The Water and the Blood
This astonishing second novel by Nancy E. Turner evokes the
pre-World War II era of white rural America with a strong sense of
place and character voice. Turner, a finalist in the Willa Cather
Award for her first novel, "THESE IS MY WORDS," exhibits an uncanny
ear for dialect and portrayal of historical events in a novel that
brings the personalities and times to life on the pages.

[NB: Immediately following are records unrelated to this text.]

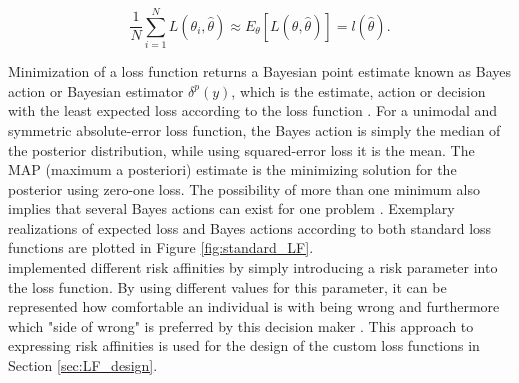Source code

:         \begin{equation}\label{eq:ExpectedLoss2}
        \frac{1}{N}\sum_{i=1}^{N} L(\theta_i,\hat{\theta}) \approx E_{\theta}[L(\theta,\hat{\theta})] = l(\hat{\theta}).
        \end{equation}
        
        Minimization of a loss function returns a Bayesian point estimate known as Bayes action or Bayesian estimator $\delta^p(y)$, which is the estimate, action or decision with the least expected loss according to the loss function \citep{berger2013stat, moye2006statistical}. For a unimodal and symmetric absolute-error loss function, the Bayes action is simply the median of the posterior distribution, while using squared-error loss it is the mean. The MAP (maximum a posteriori) estimate is the minimizing solution for the posterior using zero-one loss. The possibility of more than one minimum also implies that several Bayes actions can exist for one problem \citep{davidson2015, berger2013stat}. Exemplary realizations of expected loss and Bayes actions according to both standard loss functions are plotted in Figure \ref{fig:standard_LF}.\\
        \citet{davidson2015} implemented different risk affinities by simply  introducing a risk parameter into the loss function. By using different values for this parameter, it can be represented how comfortable an individual is with being wrong and furthermore which "side of wrong" is preferred by this decision maker \citep{davidson2015}. This approach to expressing risk affinities is used for the design of the custom loss functions in Section \ref{sec:LF_design}.
        
        
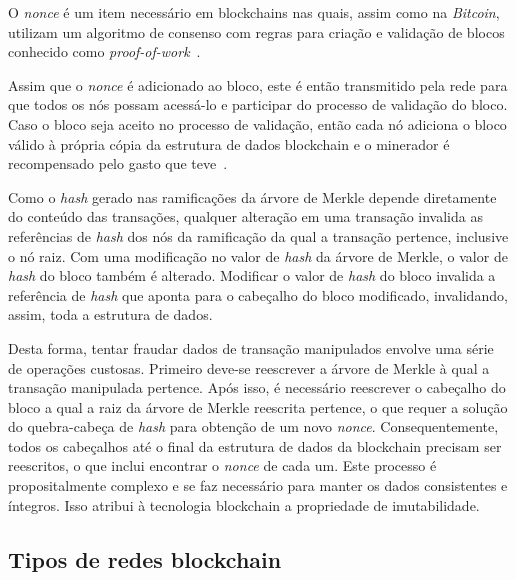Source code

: O \textit{nonce} é um item necessário em blockchains nas quais, assim como na \textit{Bitcoin}, utilizam um algoritmo de consenso com regras para criação e validação de blocos conhecido como \textit{proof-of-work}~\cite{overview-bitcoin2008nakamoto}.

Assim que o \textit{nonce} é adicionado ao bloco, este é então transmitido pela rede para que todos os nós possam acessá-lo e participar do processo de validação do bloco. Caso o bloco seja aceito no processo de validação, então cada nó adiciona o bloco válido à própria cópia da estrutura de dados blockchain e o minerador é recompensado pelo gasto que teve~\cite{overview-bitcoin2008nakamoto}.

Como o \textit{hash} gerado nas ramificações da árvore de Merkle depende diretamente do conteúdo das transações, qualquer alteração em uma transação invalida as referências de \textit{hash} dos nós da ramificação da qual a transação pertence, inclusive o nó raiz. Com uma modificação no valor de \textit{hash} da árvore de Merkle, o valor de \textit{hash} do bloco também é alterado. Modificar o valor de \textit{hash} do bloco invalida a referência de \textit{hash} que aponta para o cabeçalho do bloco modificado, invalidando, assim, toda a estrutura de dados.

Desta forma, tentar fraudar dados de transação manipulados envolve uma série de operações custosas. Primeiro deve-se reescrever a árvore de Merkle à qual a transação manipulada pertence. Após isso, é necessário reescrever o cabeçalho do bloco a qual a raiz da árvore de Merkle reescrita pertence, o que requer a solução do quebra-cabeça de \textit{hash} para obtenção de um novo \textit{nonce}. Consequentemente, todos os cabeçalhos até o final da estrutura de dados da blockchain precisam ser reescritos, o que inclui encontrar o \textit{nonce} de cada um. Este processo é propositalmente complexo e se faz necessário para manter os dados consistentes e íntegros. Isso atribui à tecnologia blockchain a propriedade de imutabilidade.


\subsection{Tipos de redes blockchain} \label{tex:fund:blockchain:tipo}


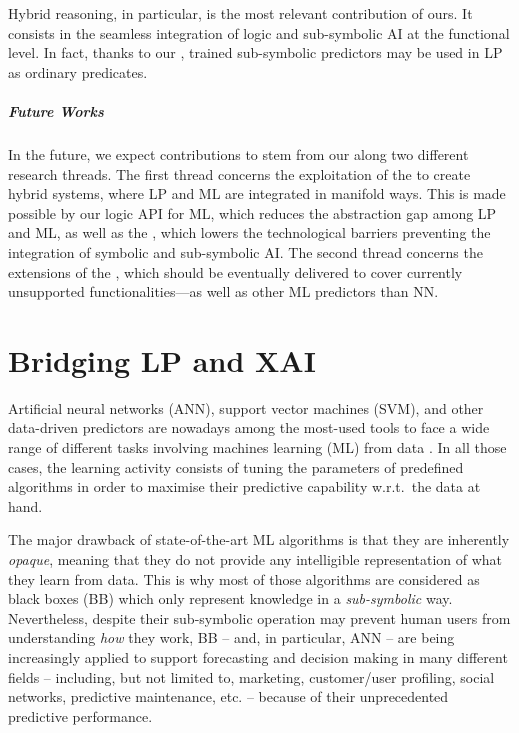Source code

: \documentclass[12pt,a4paper,openright,twoside]{book}
\begin{document}
Hybrid reasoning, in particular, is the most relevant contribution of ours.
%
It consists in the seamless integration of logic and sub-symbolic AI at the functional level.
%
In fact, thanks to our \mllib{}, trained sub-symbolic predictors may be used in LP as ordinary predicates.

\paragraph{Future Works}

In the future, we expect contributions to stem from our \mllib{} along two different research threads.
%
The first thread concerns the exploitation of the \mllib{} to create hybrid systems, where LP and ML are integrated in manifold ways.
%
This is made possible by our logic API for ML, which reduces the abstraction gap among LP and ML, as well as the \mllib, which lowers the technological barriers preventing the integration of symbolic and sub-symbolic AI.
%
The second thread concerns the extensions of the \mllib{}, which should be eventually delivered to cover currently unsupported functionalities---as well as other ML predictors than NN.

\chapter{Bridging LP and XAI}


Artificial neural networks (ANN), support vector machines (SVM), and other data-driven predictors are nowadays among the most-used tools to face a wide range of different tasks involving machines learning (ML) from data \cite{rocha2012far}.
%
In all those cases, the learning activity consists of tuning the parameters of predefined algorithms in order to maximise their predictive capability w.r.t.\ the data at hand.

The major drawback of state-of-the-art ML algorithms is that they are inherently \emph{opaque}, meaning that they do not provide any intelligible representation of what they learn from data.
%
This is why most of those algorithms are considered as black boxes (BB) which only represent knowledge in a \emph{sub-symbolic} way.
%
Nevertheless, despite their sub-symbolic operation may prevent human users from understanding \emph{how} they work, BB -- and, in particular, ANN -- are being increasingly applied to support forecasting and decision making in many different fields -- including, but not limited to, marketing, customer/user profiling, social networks, predictive maintenance, etc. -- because of their unprecedented predictive performance.
\end{document}
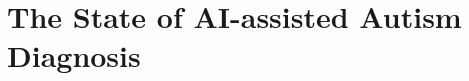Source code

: \documentclass[letterpaper]{article}
\begin{document}










\section{The State of AI-assisted Autism Diagnosis}
\end{document}
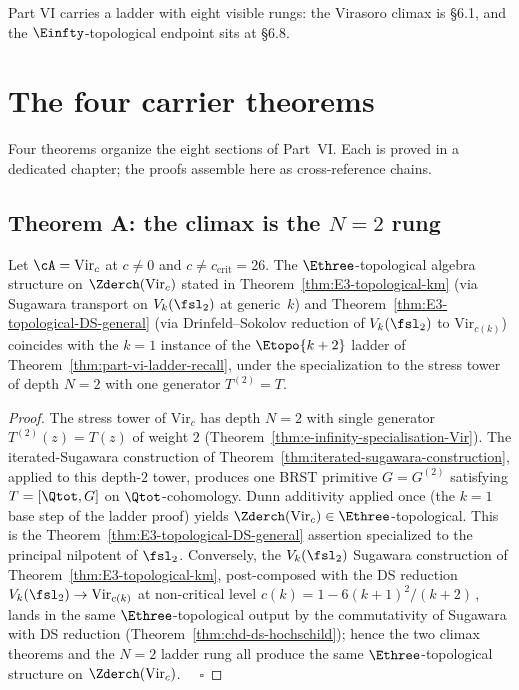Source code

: Part VI carries a ladder with eight visible rungs: the Virasoro
climax is \S6.1, and the $\Einfty$-topological endpoint sits at \S6.8.

\section{The four carrier theorems}
\label{sec:part-vi-four-theorems}

Four theorems organize the eight sections of Part~VI.
Each is proved in a dedicated chapter; the proofs assemble here as
cross-reference chains.

\subsection{Theorem A: the climax is the $N=2$ rung}
\label{sec:part-vi-theorem-A}

\begin{theorem}[Part~VI climax is the $N=2$ rung of the iterated-Sugawara
 ladder; \ClaimStatusProvedHere]
\label{thm:part-vi-e3-climax-is-N2-rung}
Let $\cA = \mathrm{Vir}_c$ at $c \ne 0$ and $c \ne c_{\mathrm{crit}} = 26$.
The $\Ethree$-topological algebra structure on $\Zderch(\mathrm{Vir}_c)$
stated in Theorem~\ref{thm:E3-topological-km} \textup{(}via Sugawara
transport on $V_k(\fsl_2)$ at generic~$k$\textup{)} and
Theorem~\ref{thm:E3-topological-DS-general} \textup{(}via
Drinfeld--Sokolov reduction of $V_k(\fsl_2)$ to $\mathrm{Vir}_{c(k)}$\textup{)}
coincides with the $k=1$ instance of the $\Etopo{k+2}$ ladder of
Theorem~\ref{thm:part-vi-ladder-recall}, under the specialization to
the stress tower of depth $N=2$ with one generator $T^{(2)} = T$.
\end{theorem}
\begin{proof}
The stress tower of $\mathrm{Vir}_c$ has depth $N=2$ with single
generator $T^{(2)}(z) = T(z)$ of weight $2$
(Theorem~\ref{thm:e-infinity-specialisation-Vir}). The
iterated-Sugawara construction of
Theorem~\ref{thm:iterated-sugawara-construction}, applied to this
depth-$2$ tower, produces one BRST primitive $G = G^{(2)}$ satisfying
$T = [\Qtot, G]$ on $\Qtot$-cohomology. Dunn additivity applied once
(the $k=1$ base step of the ladder proof) yields $\Zderch(\mathrm{Vir}_c) \in
\Ethree$-topological. This is the
Theorem~\ref{thm:E3-topological-DS-general} assertion specialized to
the principal nilpotent of $\fsl_2$. Conversely, the $V_k(\fsl_2)$
Sugawara construction of Theorem~\ref{thm:E3-topological-km},
post-composed with the DS reduction
$V_k(\fsl_2) \to \mathrm{Vir}_{c(k)}$ at non-critical level
$c(k) = 1 - 6(k+1)^2/(k+2)$\,\cite{FeiginFrenkel}, lands in the same
$\Ethree$-topological output by the commutativity of Sugawara with DS
reduction (Theorem~\ref{thm:chd-ds-hochschild}); hence the two climax
theorems and the $N=2$ ladder rung all produce the same
$\Ethree$-topological structure on $\Zderch(\mathrm{Vir}_c)$. $\quad\square$
\end{proof}

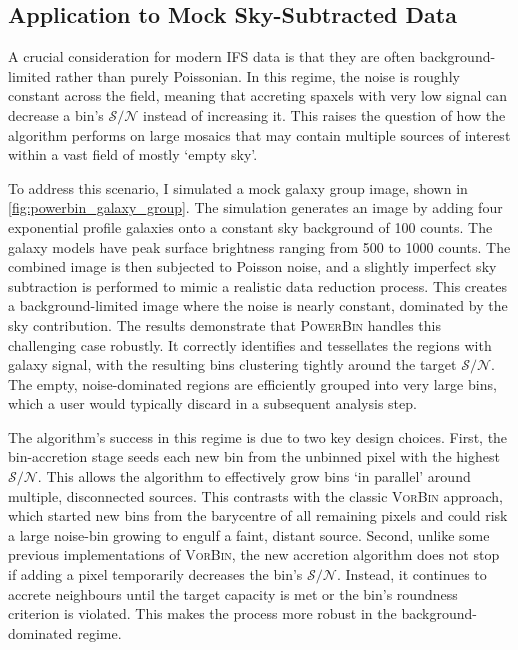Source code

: \documentclass[fleqn,usenatbib]{mnras}
\newcommand{\sn}{\mathcal{S/N}}
\begin{document}
\subsection{Application to Mock Sky-Subtracted Data}
\label{sec:background_limited}

A crucial consideration for modern IFS data is that they are often background-limited rather than purely Poissonian. In this regime, the noise is roughly constant across the field, meaning that accreting spaxels with very low signal can decrease a bin's $\sn$ instead of increasing it. This raises the question of how the algorithm performs on large mosaics that may contain multiple sources of interest within a vast field of mostly `empty sky'.

To address this scenario, I simulated a mock galaxy group image, shown in \autoref{fig:powerbin_galaxy_group}. The simulation generates an image by adding four exponential profile galaxies onto a constant sky background of 100 counts. The galaxy models have peak surface brightness ranging from 500 to 1000 counts. The combined image is then subjected to Poisson noise, and a slightly imperfect sky subtraction is performed to mimic a realistic data reduction process. This creates a background-limited image where the noise is nearly constant, dominated by the sky contribution. The results demonstrate that \textsc{PowerBin} handles this challenging case robustly. It correctly identifies and tessellates the regions with galaxy signal, with the resulting bins clustering tightly around the target $\sn$. The empty, noise-dominated regions are efficiently grouped into very large bins, which a user would typically discard in a subsequent analysis step.

The algorithm's success in this regime is due to two key design choices. First, the bin-accretion stage seeds each new bin from the unbinned pixel with the highest $\sn$. This allows the algorithm to effectively grow bins `in parallel' around multiple, disconnected sources. This contrasts with the classic \textsc{VorBin} approach, which started new bins from the barycentre of all remaining pixels and could risk a large noise-bin growing to engulf a faint, distant source. Second, unlike some previous implementations of \textsc{VorBin}, the new accretion algorithm does not stop if adding a pixel temporarily decreases the bin's $\sn$. Instead, it continues to accrete neighbours until the target capacity is met or the bin's roundness criterion is violated. This makes the process more robust in the background-dominated regime.
 
\end{document}
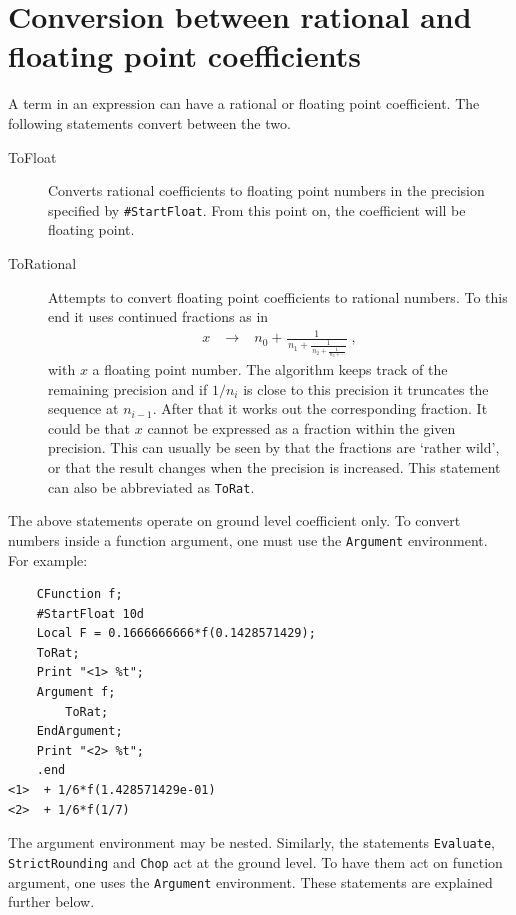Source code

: \section{Conversion between rational and floating point coefficients}
A term in an expression can have a rational or floating point coefficient. 
The following statements convert between the two.
\begin{description}
\item[ToFloat] Converts rational coefficients to 
floating point numbers in the precision specified by \texttt{\#StartFloat}. 
From this point on, the coefficient will be floating point. 
\item[ToRational] Attempts to convert floating point coefficients to 
rational numbers. To this end it uses continued fractions as in
\begin{eqnarray}
	x & \;\rightarrow\; & n_0 + \frac{1}{\,n_1 + \frac{1}{\,n_2 + \frac{1}{\,n_3 + \cdots}}}\;,
	\nonumber
\end{eqnarray}
with $x$ a floating point number. The algorithm keeps track of the 
remaining precision and if $1/n_i$ is close to this precision it truncates 
the sequence at $n_{i-1}$. After that it works out the corresponding fraction. 
It could be that $x$ cannot be expressed as a fraction within the given precision. 
This can usually be seen by that the fractions are `rather wild', or that 
the result changes when the precision is increased. This statement can also 
be abbreviated as \texttt{ToRat}.
\end{description}

The above statements operate on ground level coefficient only. To convert numbers 
inside a function argument, one must use the \texttt{Argument} environment. 
For example: 
\begin{verbatim}
    CFunction f;
    #StartFloat 10d
    Local F = 0.1666666666*f(0.1428571429);
    ToRat;
    Print "<1> %t";
    Argument f;
        ToRat;
    EndArgument;
    Print "<2> %t";
    .end
<1>  + 1/6*f(1.428571429e-01)
<2>  + 1/6*f(1/7)
\end{verbatim}
The argument environment may be nested.
Similarly, the statements \texttt{Evaluate}, \texttt{StrictRounding} and \texttt{Chop} act at
the ground level. To have them act on function argument, one uses the \texttt{Argument} environment.
These statements are explained further below. 

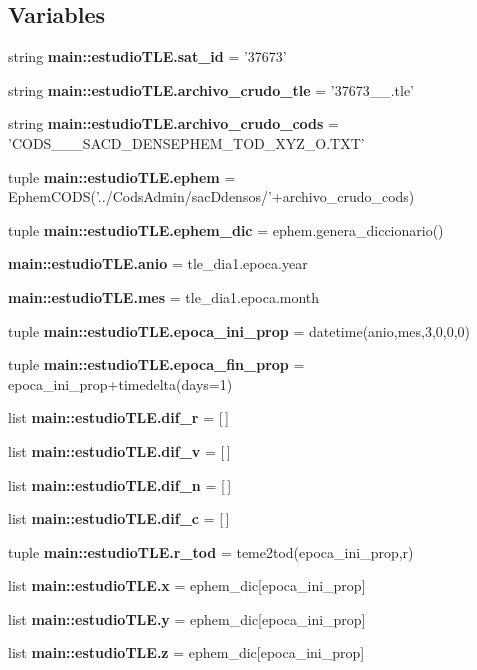 \subsection*{\-Variables}
\begin{DoxyCompactItemize}
\item 
string {\bf main\-::estudio\-T\-L\-E.\-sat\-\_\-id} = '37673'
\item 
string {\bf main\-::estudio\-T\-L\-E.\-archivo\-\_\-crudo\-\_\-tle} = '37673\-\_\-\_.\-tle'
\item 
string {\bf main\-::estudio\-T\-L\-E.\-archivo\-\_\-crudo\-\_\-cods} = '\-C\-O\-D\-S\-\_\-\_\-\_\-\-S\-A\-C\-D\-\_\-\-D\-E\-N\-S\-E\-P\-H\-E\-M\-\_\-\-T\-O\-D\-\_\-\-X\-Y\-Z\-\_\-\-O.\-T\-X\-T'
\item 
tuple {\bf main\-::estudio\-T\-L\-E.\-ephem} = \-Ephem\-C\-O\-D\-S('../\-Cods\-Admin/sac\-Ddensos/'+archivo\-\_\-crudo\-\_\-cods)
\item 
tuple {\bf main\-::estudio\-T\-L\-E.\-ephem\-\_\-dic} = ephem.\-genera\-\_\-diccionario()
\item 
{\bf main\-::estudio\-T\-L\-E.\-anio} = tle\-\_\-dia1.\-epoca.\-year
\item 
{\bf main\-::estudio\-T\-L\-E.\-mes} = tle\-\_\-dia1.\-epoca.\-month
\item 
tuple {\bf main\-::estudio\-T\-L\-E.\-epoca\-\_\-ini\-\_\-prop} = datetime(anio,mes,3,0,0,0)
\item 
tuple {\bf main\-::estudio\-T\-L\-E.\-epoca\-\_\-fin\-\_\-prop} = epoca\-\_\-ini\-\_\-prop+timedelta(days=1)
\item 
list {\bf main\-::estudio\-T\-L\-E.\-dif\-\_\-r} = [$\,$]
\item 
list {\bf main\-::estudio\-T\-L\-E.\-dif\-\_\-v} = [$\,$]
\item 
list {\bf main\-::estudio\-T\-L\-E.\-dif\-\_\-n} = [$\,$]
\item 
list {\bf main\-::estudio\-T\-L\-E.\-dif\-\_\-c} = [$\,$]
\item 
tuple {\bf main\-::estudio\-T\-L\-E.\-r\-\_\-tod} = teme2tod(epoca\-\_\-ini\-\_\-prop,r)
\item 
list {\bf main\-::estudio\-T\-L\-E.\-x} = ephem\-\_\-dic[epoca\-\_\-ini\-\_\-prop]
\item 
list {\bf main\-::estudio\-T\-L\-E.\-y} = ephem\-\_\-dic[epoca\-\_\-ini\-\_\-prop]
\item 
list {\bf main\-::estudio\-T\-L\-E.\-z} = ephem\-\_\-dic[epoca\-\_\-ini\-\_\-prop]
\item 

\end{DoxyCompactItemize}
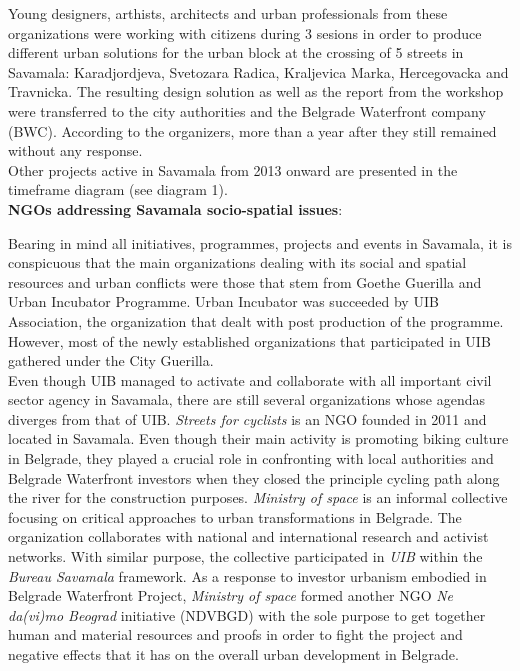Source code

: \documentclass[11pt]{report}
\begin{document}
Young designers, arthists, architects and urban professionals from these organizations were working with citizens during 3 sesions in order to produce different urban solutions for the urban block at the crossing of 5 streets in Savamala: Karadjordjeva, Svetozara Radica, Kraljevica Marka, Hercegovacka and Travnicka.
The resulting design solution as well as the report from the workshop were transferred to the city authorities and the Belgrade Waterfront company (BWC). According to the organizers, more than a year after they still remained without any response.
\\
Other projects active in Savamala from 2013 onward are presented in the timeframe diagram (see diagram 1).
\\
\textbf{NGOs addressing Savamala socio-spatial issues}:

Bearing in mind all initiatives, programmes, projects and events in Savamala, it is conspicuous that the main organizations dealing with its social and spatial resources and urban conflicts were those that stem from Goethe Guerilla and Urban Incubator Programme.
Urban Incubator was succeeded by UIB  Association, the organization that dealt with post production of the programme.
However, most of the newly established organizations that participated in UIB gathered under the City Guerilla.
\\
Even though UIB managed to activate and collaborate with all important civil sector agency in Savamala, there are still several organizations whose agendas diverges from that of UIB.
\textit{Streets for cyclists} is an NGO founded in 2011 and located in Savamala.
Even though their main activity is promoting biking culture in Belgrade, they played a crucial role in confronting with local authorities and Belgrade Waterfront investors when they closed the principle cycling path along the river for the construction purposes.
\textit{Ministry of space} is an informal collective focusing on critical approaches to urban transformations in Belgrade.
The organization collaborates with national and international research and activist networks.  With similar purpose, the collective participated in \textit{UIB} within the \textit{Bureau Savamala} framework.
As a response to investor urbanism embodied in Belgrade Waterfront Project, \textit{Ministry of space} formed another NGO \textit{Ne da(vi)mo Beograd} initiative (NDVBGD) with the sole purpose to get together human and material resources and proofs in order to fight the project and negative effects that it has on the overall urban development in Belgrade.
\end{document}

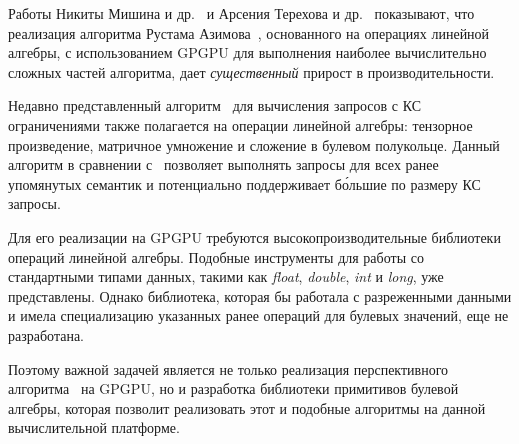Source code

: Работы Никиты Мишина и др.~\cite{inproceedings:cfpq_matrix_evaluation} и Арсения Терехова и др.~\cite{inproceedings:cfqp_matrix_with_single_source} показывают, что реализация алгоритма Рустама Азимова~\cite{inproceedings:matrix_cfpq}, основанного на операциях линейной алгебры, с использованием GPGPU для выполнения наиболее вычислительно сложных частей алгоритма, дает \textit{существенный} прирост в производительности.

Недавно представленный алгоритм~\cite{inbook:kronecker_cfpq_adbis} для вычисления запросов с КС ограничениями также полагается на операции линейной алгебры: тензорное произведение, матричное умножение и сложение в булевом полукольце. Данный алгоритм в сравнении с~\cite{inproceedings:cfqp_matrix_with_single_source} позволяет выполнять запросы для всех ранее упомянутых семантик и потенциально поддерживает б\'ольшие по размеру КС запросы.

Для его реализации на GPGPU требуются высокопроизводительные библиотеки операций линейной алгебры. Подобные инструменты для работы со стандартными типами данных, такими как \textit{float}, \textit{double}, \textit{int} и \textit{long}, уже представлены. Однако библиотека, которая бы работала с разреженными данными и имела специализацию указанных ранее операций для булевых значений, еще не разработана. 

Поэтому важной задачей является не только реализация перспективного алгоритма~\cite{inbook:kronecker_cfpq_adbis} на GPGPU, но и разработка библиотеки примитивов булевой алгебры, которая позволит реализовать этот и подобные алгоритмы на данной вычислительной платформе.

Philadelphia "Frosty" Summers is a promising student; a bright,
young, white high school senior growing up in a racially segregated
East Texas town. She already senses the bigotry and narrow
mindedness of her family and friends and realizing her future
limitations she escapes her cultural shackles as the war breaks out
by answering an ad for factory workers in a California munitions
plant. She packs her aging car and heads west to San Diego. There
she meets and falls in love with Marine Sgt. Gordon Benally, a
Navajo Code Talker, whose gentle spirit and quiet ways dispel her
previous conceptions of a warrior. She also discovers that even the
monotonous assembly line work is more exciting than a future of
marrying and settling down with one of the local boys, whom she
sees as violent, filled with racial hatred and thirsting for
One wild Halloween night of her senior year, Frosty and her friends
burn down the local Nigra church, and she becomes inadvertently
ensnared in an event that will haunt her for the rest of her life.
The local sheriff continues to investigate the crime after Frosty
leaves town with the quiet, dogged persistence of a man determined
to see justice done. Unaware of the enormity of the crime that was
committed that fiery night several years before, Frosty returns
home with Gordon to discover just how deep the racial hatred is
that runs through the town's population.
THE WATER AND THE BLOOD vividly portrays a time in America's
history that is in the past yet remains with us.